◆ **TASK BRIEF**
Start with the line containing "stores the control points of" and write out each line through the end of the listing, exactly as given.

(RECORDS SHOWN Opens)

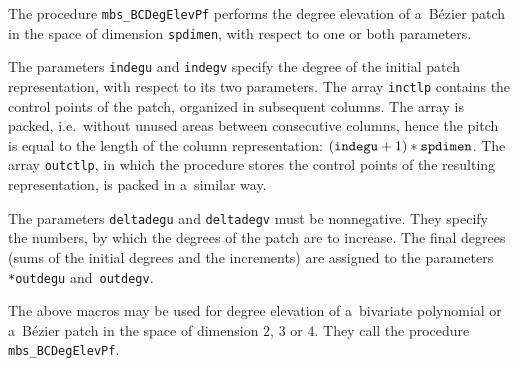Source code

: \vspace{\bigskipamount}
The procedure \texttt{mbs\_BCDegElevPf} performs the degree elevation of
a~B\'{e}zier patch in the space of dimension \texttt{spdimen}, with respect to
one or both parameters.

The parameters \texttt{indegu} and \texttt{indegv} specify the degree of the
initial patch representation, with respect to its two parameters.
The array \texttt{inctlp} contains the control points of
the patch, organized in subsequent columns. The array is packed, i.e.\ without
unused areas between consecutive columns, hence the pitch is equal to the
length of the column representation:
$(\mathord{\mbox{\texttt{indegu}}}+1)*\mathord{\mbox{\texttt{spdimen}}}$.
The array \texttt{outctlp}, in which the procedure stores the control points of
the resulting representation, is packed in a~similar way.

The parameters \texttt{deltadegu} and \texttt{deltadegv} must be nonnegative.
They specify the numbers, by which the degrees of the patch are to increase.
The final degrees (sums of the initial degrees and the increments)
are assigned to the parameters \texttt{*outdegu} and~\texttt{outdegv}.


\vspace{\bigskipamount}
The above macros may be used for degree elevation of a~bivariate polynomial
or a~B\'{e}zier patch in the space of dimension $2$, $3$ or $4$.
They call the procedure \texttt{mbs\_BCDegElevPf}.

(RECORDS SHOWN Closes)

◆ **EXERCISE RESPONSE**
The array \texttt{outctlp}, in which the procedure stores the control points of
the resulting representation, is packed in a~similar way.

The parameters \texttt{deltadegu} and \texttt{deltadegv} must be nonnegative.
They specify the numbers, by which the degrees of the patch are to increase.
The final degrees (sums of the initial degrees and the increments)
are assigned to the parameters \texttt{*outdegu} and~\texttt{outdegv}.


\vspace{\bigskipamount}
The above macros may be used for degree elevation of a~bivariate polynomial
or a~B\'{e}zier patch in the space of dimension $2$, $3$ or $4$.
They call the procedure \texttt{mbs\_BCDegElevPf}.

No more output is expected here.